I often hear code officials say that a building owner must provide and install a fire alarm system in accordance with “the code,” which many installers assume refers only to NFPA 72. They overlook the fact that they must also consider several other codes to satisfy this requirement.
Actually, all new construction projects must begin with the building code enforced in the jurisdiction. When a governmental legislative body adopts a building code into law, the building code references other codes and standards a building owner must follow. Building codes will require the installation of a fire alarm system for a particular occupancy and specify the extent of detection and notification such a system must provide.
Many installers and enforcers assume that no special requirements are necessary for existing construction and think that a building owner will gladly accept whatever fire alarm system design they choose to use. This could not be further from the truth. Many jurisdictions have adopted a fire code or the Life Safety Code, both of which address fire protection for existing buildings.
In fact, Section 1.2.4 of the 2010 edition of NFPA 72 clearly states that the code “...shall not be interpreted to require a level of protection that is greater than that which would otherwise be required by the applicable building or fire code.” This requirement helps ensure that all the actual baseline fire protection requirements come from the particular building code or firecode adopted by law in the jurisdiction.
In addition to the building, fire, and Life Safety Code, fire alarm system installers must also follow the NEC to ensure the proper installation of wiring and electrical equipment.
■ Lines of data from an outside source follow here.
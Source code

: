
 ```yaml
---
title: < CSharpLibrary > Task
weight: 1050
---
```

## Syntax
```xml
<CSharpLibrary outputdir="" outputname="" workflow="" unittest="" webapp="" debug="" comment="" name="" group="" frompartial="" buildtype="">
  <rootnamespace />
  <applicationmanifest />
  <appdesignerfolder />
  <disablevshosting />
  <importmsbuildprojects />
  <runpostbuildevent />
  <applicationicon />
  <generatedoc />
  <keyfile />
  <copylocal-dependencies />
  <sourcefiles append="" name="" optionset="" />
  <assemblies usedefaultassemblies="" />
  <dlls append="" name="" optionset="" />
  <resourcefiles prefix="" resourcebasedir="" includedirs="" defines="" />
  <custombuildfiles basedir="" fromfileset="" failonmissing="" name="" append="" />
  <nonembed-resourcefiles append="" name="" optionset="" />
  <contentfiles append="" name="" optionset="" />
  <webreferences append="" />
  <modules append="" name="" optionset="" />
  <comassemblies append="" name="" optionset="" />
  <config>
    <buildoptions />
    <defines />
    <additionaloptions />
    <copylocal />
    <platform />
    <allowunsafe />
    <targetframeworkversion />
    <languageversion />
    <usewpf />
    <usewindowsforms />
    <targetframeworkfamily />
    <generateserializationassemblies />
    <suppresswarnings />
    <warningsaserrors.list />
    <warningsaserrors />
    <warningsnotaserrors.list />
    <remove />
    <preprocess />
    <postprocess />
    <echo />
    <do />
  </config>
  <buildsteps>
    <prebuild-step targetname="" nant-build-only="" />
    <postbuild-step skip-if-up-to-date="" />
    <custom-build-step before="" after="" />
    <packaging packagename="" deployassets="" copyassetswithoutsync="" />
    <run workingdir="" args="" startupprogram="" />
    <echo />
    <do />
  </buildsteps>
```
NEC Article 760 provides requirements for the installation of the fire alarm system wiring, while other articles provide requirements for the clearance in front of the fire alarm control unit; the proper installation and support of fire alarm devices, appliances, and cables; and the amount of wiring permitted in a particular size conduit or raceway, to name just a few of the many pertinent items.
Because at least three codes serve as sources for requirements that apply to fire alarm system installations, installers and enforcers must carefully consider all these requirements for each application.
For example, the Life Safety Code requires that an industrial occupancy’s fire alarm system monitor the fire extinguishing or suppression system and sound an alarm in the building or at a constantly attended location. Heat detectors used to actuate the extinguishing or suppression system must meet the location and spacing requirements of Chapter 17 of the 2010 edition of NFPA 72, which include reducing the spacing if the building has a higher-than-normal ceiling. The wiring that connects the heat detectors to the fire alarm system control unit must meet NEC requirements that specify whether the wiring can run exposed or must be contained in a conduit or raceway. They also include how to support the wiring independent of other conduits or raceways.
Having three code books to review can create confusion, so it’s important that designers, installers, and enforcers know where to look for all the requirements when designing and installing a fire alarm system.
Wayne D. Moore, P.E., FSFPE, is a principal with Hughes Associates and immediate past chair of the NFPA 72 Technical Correlating Committee.